What is needed:
Repeat, exactly as written, all of the entries, but not their pictures.

-*-*-

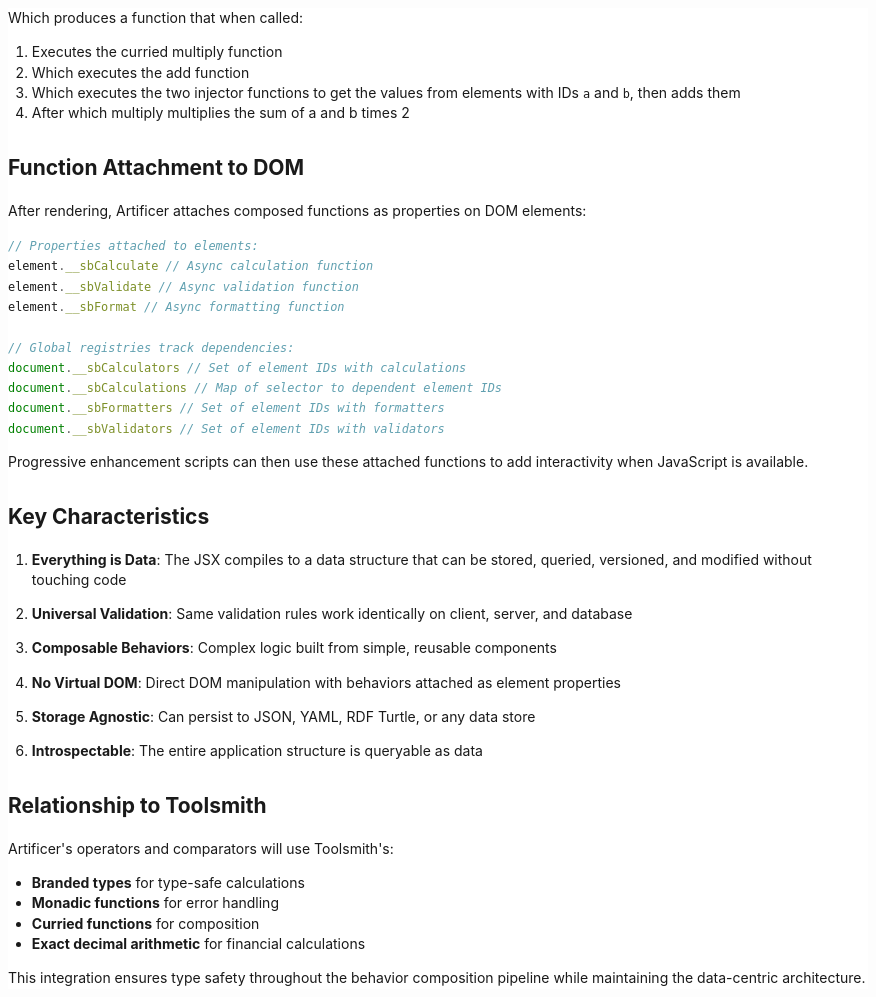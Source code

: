 Which produces a function that when called:

1. Executes the curried multiply function
2. Which executes the add function
3. Which executes the two injector functions to get the values from elements with IDs `a` and `b`, then adds them
4. After which multiply multiplies the sum of a and b times 2

## Function Attachment to DOM

After rendering, Artificer attaches composed functions as properties on DOM elements:

```javascript
// Properties attached to elements:
element.__sbCalculate // Async calculation function
element.__sbValidate // Async validation function
element.__sbFormat // Async formatting function

// Global registries track dependencies:
document.__sbCalculators // Set of element IDs with calculations
document.__sbCalculations // Map of selector to dependent element IDs
document.__sbFormatters // Set of element IDs with formatters
document.__sbValidators // Set of element IDs with validators
```

Progressive enhancement scripts can then use these attached functions to add interactivity when JavaScript is available.

## Key Characteristics

1. **Everything is Data**: The JSX compiles to a data structure that can be stored, queried, versioned, and modified without touching code

2. **Universal Validation**: Same validation rules work identically on client, server, and database

3. **Composable Behaviors**: Complex logic built from simple, reusable components

4. **No Virtual DOM**: Direct DOM manipulation with behaviors attached as element properties

5. **Storage Agnostic**: Can persist to JSON, YAML, RDF Turtle, or any data store

6. **Introspectable**: The entire application structure is queryable as data

## Relationship to Toolsmith

Artificer's operators and comparators will use Toolsmith's:

- **Branded types** for type-safe calculations
- **Monadic functions** for error handling
- **Curried functions** for composition
- **Exact decimal arithmetic** for financial calculations

This integration ensures type safety throughout the behavior composition pipeline while maintaining the data-centric architecture.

-*-*-

Solution for this problem:
Source code

: Which produces a function that when called:

1. Executes the curried multiply function
2. Which executes the add function
3. Which executes the two injector functions to get the values from elements with IDs `a` and `b`, then adds them
4. After which multiply multiplies the sum of a and b times 2

## Function Attachment to DOM

After rendering, Artificer attaches composed functions as properties on DOM elements:

```javascript
// Properties attached to elements:
element.__sbCalculate // Async calculation function
element.__sbValidate // Async validation function
element.__sbFormat // Async formatting function

// Global registries track dependencies:
document.__sbCalculators // Set of element IDs with calculations
document.__sbCalculations // Map of selector to dependent element IDs
document.__sbFormatters // Set of element IDs with formatters
document.__sbValidators // Set of element IDs with validators
```

Progressive enhancement scripts can then use these attached functions to add interactivity when JavaScript is available.

## Key Characteristics

1. **Everything is Data**: The JSX compiles to a data structure that can be stored, queried, versioned, and modified without touching code

2. **Universal Validation**: Same validation rules work identically on client, server, and database

3. **Composable Behaviors**: Complex logic built from simple, reusable components

4. **No Virtual DOM**: Direct DOM manipulation with behaviors attached as element properties

5. **Storage Agnostic**: Can persist to JSON, YAML, RDF Turtle, or any data store

6. **Introspectable**: The entire application structure is queryable as data

## Relationship to Toolsmith

Artificer's operators and comparators will use Toolsmith's:

- **Branded types** for type-safe calculations
- **Monadic functions** for error handling
- **Curried functions** for composition
- **Exact decimal arithmetic** for financial calculations

This integration ensures type safety throughout the behavior composition pipeline while maintaining the data-centric architecture.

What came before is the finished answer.